Y ella, ebria de alcohol y abatimiento, era una pura congoja cuando su querida protectora y mecenas, Peggy Guggenheim, la llevó a vivir entre 1932 y 1033 a Hayford Hall, en Devon, al que los amigos renombraron Hangover Hall o Salón de la resaca, por obvias razones. Allí y en medio de la intensa actividad social de la famosísima coleccionista y protectora de artistas, Djuna escribió Nightwood como una errabunda que, inclusive entre las páginas, persiguía a la causante de su tortura aun a sabiendas de que no habría regreso.
Al filo de la Segunda Guerra Mundial se había disipado su mundo, los amigos se habían marchado y para ella no quedaba más que la memoria para llevarse consigo el saldo de lo vivido a su Nueva York natal. La oscuridad la habitó y, aunque confesara que “sólo recibía o escribía a los muy conocidos”, la verdad es que detestaba a la gente tanto como a los elogios y comparaciones con los más grandes por parte de quienes la consagraban como la Garbo de las letras o cabeza de las autoras lesbianas.

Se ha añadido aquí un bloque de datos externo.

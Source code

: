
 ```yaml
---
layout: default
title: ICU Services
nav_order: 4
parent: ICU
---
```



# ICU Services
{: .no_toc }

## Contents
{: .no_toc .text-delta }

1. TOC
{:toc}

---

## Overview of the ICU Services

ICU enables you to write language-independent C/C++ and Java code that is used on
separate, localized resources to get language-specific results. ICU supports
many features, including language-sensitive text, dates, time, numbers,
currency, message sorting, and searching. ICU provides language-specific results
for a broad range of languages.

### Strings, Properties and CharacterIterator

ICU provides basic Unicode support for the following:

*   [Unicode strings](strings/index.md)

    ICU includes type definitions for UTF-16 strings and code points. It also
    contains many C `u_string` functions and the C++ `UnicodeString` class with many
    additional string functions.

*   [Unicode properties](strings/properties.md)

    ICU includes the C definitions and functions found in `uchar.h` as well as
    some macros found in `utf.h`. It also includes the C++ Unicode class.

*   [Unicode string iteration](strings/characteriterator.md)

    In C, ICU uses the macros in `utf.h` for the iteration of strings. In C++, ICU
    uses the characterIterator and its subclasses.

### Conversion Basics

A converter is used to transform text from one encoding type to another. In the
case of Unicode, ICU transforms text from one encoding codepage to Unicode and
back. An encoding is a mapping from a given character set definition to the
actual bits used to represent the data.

Desde las circunstancias de su nacimiento en Cornwall-on-Hudson, en 12 de junio de 1892, quiso el destino que el precio de su talento fuera vivir hasta los 90 de edad a contracorriente, carente de apetito, sin merma de su carácter transgresor y sin renunciar un solo día al afán de descubrir, desafiar y saber sin que nada violentara su libertad. La rebeldía fue eje de su carácter y complemento de la curiosidad intelectual que la convirtió en una escritora fuera de serie, cuya buena pluma y forma de ver y entender la pasión nocturna la llevó a crear el bosque donde vagan los atribulados. Por la riqueza de imágenes, el poder de sugerir y “la asombrosa capacidad de expresión” T. S. Eliot, en 1937, la consideró “el genio más grande de nuestros días”.
Hay mujeres que parecen haber nacido para la intemperie y vidas que no encajan en clasificaciones ociosas. Para ellas, de espaldas a best sellers y multitudes, la literatura es refugio y campo de batalla. Djuna Barnes fue un alma errante que hizo de la escritura no una profesión, sino un destino.